First the blurb....
When love turns to jealousy, when jealousy turns to rage, when rage turns to destruction...
Laura was head over heels in love with Joe. But now Laura lies in a coma and Joe has gone missing. Was he the one who attacked her?
Laura's sister Tessie is selectively mute. She can't talk but she can listen. And as people tell her their secrets, she thinks she's getting close to understanding what happened on that fateful night.

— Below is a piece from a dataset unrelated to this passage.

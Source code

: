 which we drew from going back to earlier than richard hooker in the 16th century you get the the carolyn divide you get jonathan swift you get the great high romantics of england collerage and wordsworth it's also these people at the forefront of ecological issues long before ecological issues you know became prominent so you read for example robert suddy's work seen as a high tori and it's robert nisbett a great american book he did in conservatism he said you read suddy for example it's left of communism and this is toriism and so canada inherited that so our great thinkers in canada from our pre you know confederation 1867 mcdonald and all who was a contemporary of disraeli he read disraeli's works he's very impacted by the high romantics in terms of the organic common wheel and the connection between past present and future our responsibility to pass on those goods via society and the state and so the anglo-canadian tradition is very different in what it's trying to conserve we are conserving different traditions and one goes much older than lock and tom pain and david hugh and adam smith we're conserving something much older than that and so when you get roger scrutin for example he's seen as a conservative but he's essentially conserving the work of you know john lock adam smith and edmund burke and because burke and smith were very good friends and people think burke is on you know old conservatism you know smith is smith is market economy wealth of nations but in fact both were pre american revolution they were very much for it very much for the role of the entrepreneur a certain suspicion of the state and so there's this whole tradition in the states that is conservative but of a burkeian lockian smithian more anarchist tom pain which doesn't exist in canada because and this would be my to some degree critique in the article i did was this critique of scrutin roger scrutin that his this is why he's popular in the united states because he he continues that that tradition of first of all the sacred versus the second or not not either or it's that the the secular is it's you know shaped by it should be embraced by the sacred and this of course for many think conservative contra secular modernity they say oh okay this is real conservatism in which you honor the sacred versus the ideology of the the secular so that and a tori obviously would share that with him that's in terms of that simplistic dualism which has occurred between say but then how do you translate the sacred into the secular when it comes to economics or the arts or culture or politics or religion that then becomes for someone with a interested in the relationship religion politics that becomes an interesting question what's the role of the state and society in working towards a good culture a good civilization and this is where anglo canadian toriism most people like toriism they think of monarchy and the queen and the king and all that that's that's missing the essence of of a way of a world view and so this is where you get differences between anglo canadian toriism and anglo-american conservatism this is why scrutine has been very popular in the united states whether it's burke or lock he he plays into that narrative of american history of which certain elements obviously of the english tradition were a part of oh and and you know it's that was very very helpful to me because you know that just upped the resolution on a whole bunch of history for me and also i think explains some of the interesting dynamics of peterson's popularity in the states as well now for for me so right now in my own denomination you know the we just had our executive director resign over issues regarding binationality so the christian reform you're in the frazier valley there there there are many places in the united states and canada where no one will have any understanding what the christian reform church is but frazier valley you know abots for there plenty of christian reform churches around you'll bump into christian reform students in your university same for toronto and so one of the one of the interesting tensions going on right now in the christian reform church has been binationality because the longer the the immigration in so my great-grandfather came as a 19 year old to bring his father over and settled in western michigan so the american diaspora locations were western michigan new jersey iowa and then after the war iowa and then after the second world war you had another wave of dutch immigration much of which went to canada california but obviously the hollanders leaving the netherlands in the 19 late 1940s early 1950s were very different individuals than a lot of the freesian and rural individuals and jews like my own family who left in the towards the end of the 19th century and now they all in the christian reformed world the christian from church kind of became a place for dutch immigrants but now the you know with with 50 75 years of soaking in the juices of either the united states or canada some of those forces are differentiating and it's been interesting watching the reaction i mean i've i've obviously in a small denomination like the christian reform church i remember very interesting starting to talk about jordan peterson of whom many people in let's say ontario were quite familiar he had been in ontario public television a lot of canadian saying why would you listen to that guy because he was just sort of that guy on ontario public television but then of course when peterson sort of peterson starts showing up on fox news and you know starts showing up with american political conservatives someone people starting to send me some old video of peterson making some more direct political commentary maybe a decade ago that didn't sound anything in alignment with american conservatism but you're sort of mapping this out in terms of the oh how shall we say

YA books about young people with "issues" are very on-trend at the moment and so, when a friend recommended this book to me, I must confess to some resistance as I've read far too many "worthy" books recently and was becoming a little jaded with them. Don't get me wrong, many of these books are important, but there are an awful lot that are not. I was wrong to dump this book in with the masses, Faye Bird has given us quite a different thing. This is a book about a girl who is caught up in a terrible event, a girl who desperately wants to know what happened to her sister, a girl who wants more than anything for her life to go back to what it was before the attack, a girl who like all teens just wants to be happy and to have friends - and this girl happens to be selectively mute.
Faye Bird has achieved a remarkable thing here, she has managed to deliver to the reader a very detailed understanding of the life of a SM young person, without ever being patronising or giving us infodumps. She does this by putting us firmly in Tessie's shoes. The prologue sets the scene by introducing us to Joe and Laura, but when we move on to the next chapter we are with Tessie. Bit by bit details of the attack on Laura trickle into our laps but, just like Tessie, we are mute. As readers we want to shout out to Tessie, to warn her, to tell her what we think, to tell her what is really going on... but we can't. We want to tell Tessie to go to someone, we want to share what she knows but we too are mute and can't be heard.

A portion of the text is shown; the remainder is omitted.